#### [TO DO]
From the entries that follow, extract each line holding the string "Sept".

Content starts

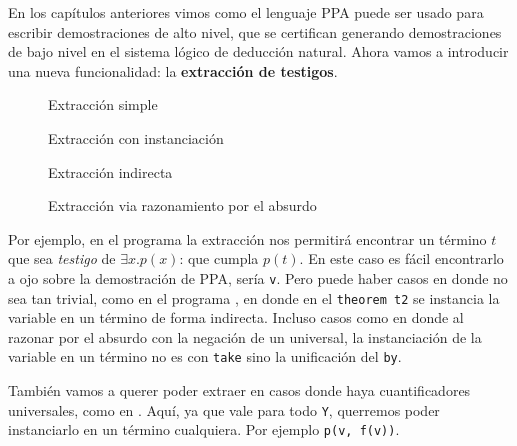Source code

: En los capítulos anteriores vimos como el lenguaje PPA puede ser usado para
escribir demostraciones de alto nivel, que se certifican generando
demostraciones de bajo nivel en el sistema lógico de deducción natural.
Ahora vamos a introducir una nueva funcionalidad: la \textbf{extracción de testigos}.

\begin{multicols}{2}
    \begin{figure}[H]
        
        \caption{Extracción simple}
        \label{fri:prog:exists}
    \end{figure}

    \begin{figure}[H]
        
        \caption{Extracción con instanciación}
        \label{fri:prog:forall}
    \end{figure}
    \begin{figure}[H]
        
        \caption{Extracción indirecta}
        \label{fri:prog:indirect}
    \end{figure}
\end{multicols}

\begin{figure}[h]
    
    \caption{Extracción via razonamiento por el absurdo}
    \label{fri:prog:indirect-abs}
\end{figure}

Por ejemplo, en el programa  la extracción nos
permitirá encontrar un término $t$ que sea \textit{testigo} de $\exists x. p(x)$: que cumpla $p(t)$. En este caso es fácil encontrarlo a ojo sobre la
demostración de PPA, sería \lstinline{v}. Pero puede haber casos en donde no sea
tan trivial, como en el programa , en donde en el
\lstinline{theorem t2} se instancia la variable en un término de forma
indirecta. Incluso casos como  en donde al razonar por el absurdo con la negación de un universal, la instanciación de la variable en un término no es con \lstinline{take} sino la unificación del \lstinline{by}.

También vamos a querer poder extraer en casos donde haya
cuantificadores universales, como en . Aquí, ya que vale para todo \lstinline{Y}, querremos poder instanciarlo en un término cualquiera. Por ejemplo \lstinline{p(v, f(v))}.

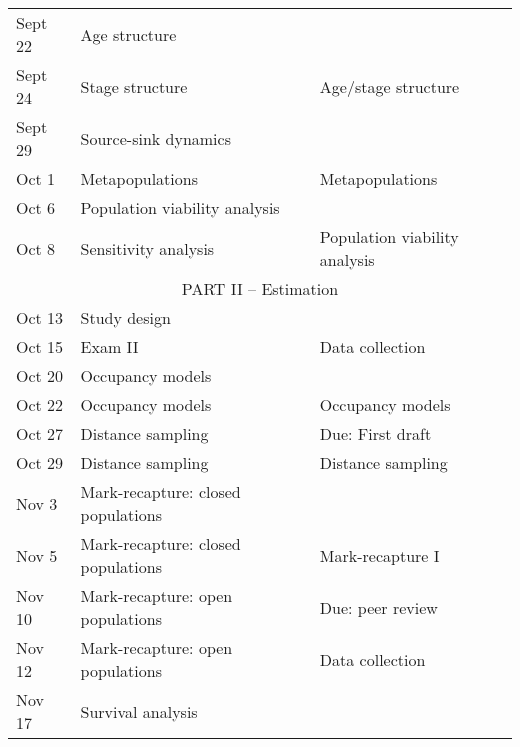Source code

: \documentclass[12pt]{article}
\begin{document}
\begin{center}
\begin{tabular}[c]{lll}
\hline
Sept 22    & Age structure                      &                                      \\
Sept 24    & Stage structure                    & Age/stage structure                  \\
\hline
Sept 29      & Source-sink dynamics               &                                      \\
Oct 1      & Metapopulations                    & Metapopulations                      \\
\hline
Oct 6     & Population viability analysis      &                                      \\
Oct 8     & Sensitivity analysis               & Population viability analysis        \\
\hline
           \multicolumn{3}{c}{PART II -- Estimation}                                   \\
\hline
Oct 13     & Study design                       &                                      \\
Oct 15     & Exam II                            & Data collection                      \\
\hline
Oct 20     & Occupancy models                   &                                      \\
Oct 22     & Occupancy models                   & Occupancy models                     \\
\hline
Oct 27     & Distance sampling                  & Due: First draft                     \\
Oct 29     & Distance sampling                  & Distance sampling                    \\
\hline
Nov 3      & Mark-recapture: closed populations &                                      \\
Nov 5      & Mark-recapture: closed populations & Mark-recapture I                     \\
\hline
Nov 10     & Mark-recapture: open populations   & Due: peer review                     \\
Nov 12     & Mark-recapture: open populations   & Data collection                      \\
\hline
Nov 17     & Survival analysis                  &                                      \\

\end{tabular}
\end{center}
\end{document}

Content ends

#### [ANSWER AREA]
Sept 22    & Age structure                      &                                      \\
Sept 24    & Stage structure                    & Age/stage structure                  \\
Sept 29      & Source-sink dynamics               &                                      \\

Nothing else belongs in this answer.